Traditional Trade Finance Challenges
Trade finance is a centuries old industry that remains true to its traditional business model. Traditional it is, but the industry has seen little to no change or adaptation over the past decade despite the digital disruption present in all business sectors. Whether the business of trade addresses the shifting landscape or not, the trade finance industry is increasingly faced with both opportunities and threats.
Due to the industry’s legacy and timeline, trade finance has remained loyal to the same model that has historically delivered success; however, other tangentially related industries such as logistics, specialty finance, and supply chain management continue to innovate and adapt and as such, could begin to cross over into traditional trade finance territory.
The current model presents each party participating in a trade transaction with pain points. Given that the industry is still very much paper based, the timeline for a transaction is a prolonged process involving a paper trail between all parties and necessary exchange validations. Additionally, trade between international buyers and sellers allows for miscommunication due to the use of different systematic databases and platforms. The disconnected, inefficient operations create a dilemma - stick with large financial institutions and the handling of all trade requirements through Letters of Credit and their additional costs, or deal with disparate third party providers of financial, logistical and documentation services.
The threats being rather obvious -- the process is extremely inconvenient for all parties and costly in both time and investment.

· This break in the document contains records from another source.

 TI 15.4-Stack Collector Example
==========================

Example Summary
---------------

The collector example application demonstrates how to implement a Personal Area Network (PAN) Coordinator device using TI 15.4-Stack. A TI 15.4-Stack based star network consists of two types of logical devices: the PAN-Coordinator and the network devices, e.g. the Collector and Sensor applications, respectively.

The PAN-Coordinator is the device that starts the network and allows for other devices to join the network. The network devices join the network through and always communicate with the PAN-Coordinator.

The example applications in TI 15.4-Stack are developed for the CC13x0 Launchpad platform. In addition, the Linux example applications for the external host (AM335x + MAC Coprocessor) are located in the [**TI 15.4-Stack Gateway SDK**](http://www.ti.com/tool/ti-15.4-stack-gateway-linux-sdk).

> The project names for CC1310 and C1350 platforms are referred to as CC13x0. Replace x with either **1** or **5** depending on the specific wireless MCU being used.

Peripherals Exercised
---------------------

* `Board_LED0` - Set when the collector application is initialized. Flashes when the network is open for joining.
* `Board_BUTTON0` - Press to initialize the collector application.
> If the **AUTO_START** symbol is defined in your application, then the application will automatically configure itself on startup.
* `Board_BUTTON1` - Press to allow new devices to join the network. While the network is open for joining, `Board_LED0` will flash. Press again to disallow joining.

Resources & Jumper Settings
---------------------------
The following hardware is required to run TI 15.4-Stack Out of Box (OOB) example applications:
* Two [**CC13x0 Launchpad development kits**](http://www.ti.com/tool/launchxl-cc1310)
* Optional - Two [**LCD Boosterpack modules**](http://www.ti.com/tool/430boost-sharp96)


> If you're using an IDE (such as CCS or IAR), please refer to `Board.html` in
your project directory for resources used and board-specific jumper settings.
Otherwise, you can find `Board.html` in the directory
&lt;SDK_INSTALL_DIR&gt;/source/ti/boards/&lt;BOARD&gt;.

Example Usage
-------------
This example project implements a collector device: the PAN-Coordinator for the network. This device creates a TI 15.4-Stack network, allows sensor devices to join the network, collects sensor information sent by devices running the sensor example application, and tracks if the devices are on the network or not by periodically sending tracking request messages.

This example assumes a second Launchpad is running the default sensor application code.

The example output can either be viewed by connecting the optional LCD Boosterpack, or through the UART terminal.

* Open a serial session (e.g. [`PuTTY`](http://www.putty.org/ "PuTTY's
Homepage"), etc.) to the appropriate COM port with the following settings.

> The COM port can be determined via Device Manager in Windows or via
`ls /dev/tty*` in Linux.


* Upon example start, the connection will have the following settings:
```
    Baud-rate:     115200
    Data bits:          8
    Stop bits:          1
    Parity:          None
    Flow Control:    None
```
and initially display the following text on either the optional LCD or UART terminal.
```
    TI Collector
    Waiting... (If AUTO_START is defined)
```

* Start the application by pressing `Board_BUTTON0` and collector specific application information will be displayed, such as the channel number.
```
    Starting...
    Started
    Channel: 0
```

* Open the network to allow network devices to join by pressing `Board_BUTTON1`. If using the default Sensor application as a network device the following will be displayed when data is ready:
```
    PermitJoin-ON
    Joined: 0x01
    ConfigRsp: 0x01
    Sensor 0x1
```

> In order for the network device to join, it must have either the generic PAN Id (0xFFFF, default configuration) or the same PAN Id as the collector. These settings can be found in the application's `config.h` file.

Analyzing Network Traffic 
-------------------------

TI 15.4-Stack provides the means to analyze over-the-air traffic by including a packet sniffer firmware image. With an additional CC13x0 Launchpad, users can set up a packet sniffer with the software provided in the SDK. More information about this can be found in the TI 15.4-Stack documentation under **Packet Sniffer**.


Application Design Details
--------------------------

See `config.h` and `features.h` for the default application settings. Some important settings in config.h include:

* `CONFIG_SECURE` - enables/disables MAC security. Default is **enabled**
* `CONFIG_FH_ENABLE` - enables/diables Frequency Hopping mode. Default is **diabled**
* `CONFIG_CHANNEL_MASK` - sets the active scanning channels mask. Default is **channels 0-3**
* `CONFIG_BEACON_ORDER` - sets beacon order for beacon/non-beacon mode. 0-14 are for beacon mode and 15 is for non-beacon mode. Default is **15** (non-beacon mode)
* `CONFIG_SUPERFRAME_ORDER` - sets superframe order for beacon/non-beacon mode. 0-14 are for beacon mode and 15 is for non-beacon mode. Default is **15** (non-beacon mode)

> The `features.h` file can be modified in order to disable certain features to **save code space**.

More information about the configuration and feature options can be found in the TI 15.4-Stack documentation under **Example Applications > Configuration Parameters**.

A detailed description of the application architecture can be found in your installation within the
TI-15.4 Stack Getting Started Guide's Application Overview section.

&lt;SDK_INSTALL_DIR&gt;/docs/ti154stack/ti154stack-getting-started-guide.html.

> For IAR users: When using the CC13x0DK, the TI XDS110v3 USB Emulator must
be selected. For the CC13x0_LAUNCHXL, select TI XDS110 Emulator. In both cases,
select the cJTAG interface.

The model involves a lot of human effort - a far cry from the expectations of today’s digital society, of acceleration and convenience in all user experiences. Miscommunication in trade finance has the potential to disrupt and damage an entire sales cycle.
This paper based business has the opportunity to at least alleviate the tedious processes by inserting electronic and digital processing to rid of miscommunication and prolonged transaction timelines. This opportunity also holds the key to transforming the way in which the fundamentals of trade finance are structured, and building a new approach to the cross border trade business.
In an industry that rests on its laurels and prefers to stick with what works, the use of technology is the key ingredient to unleashing the industry’s full potential. Ultimately, the digital adaptation of trade finance will provide a better experience for all stakeholders. By applying technology to create seamless communication and expedite the trade process, all party operations are simplified and redesigned for maximum efficiency.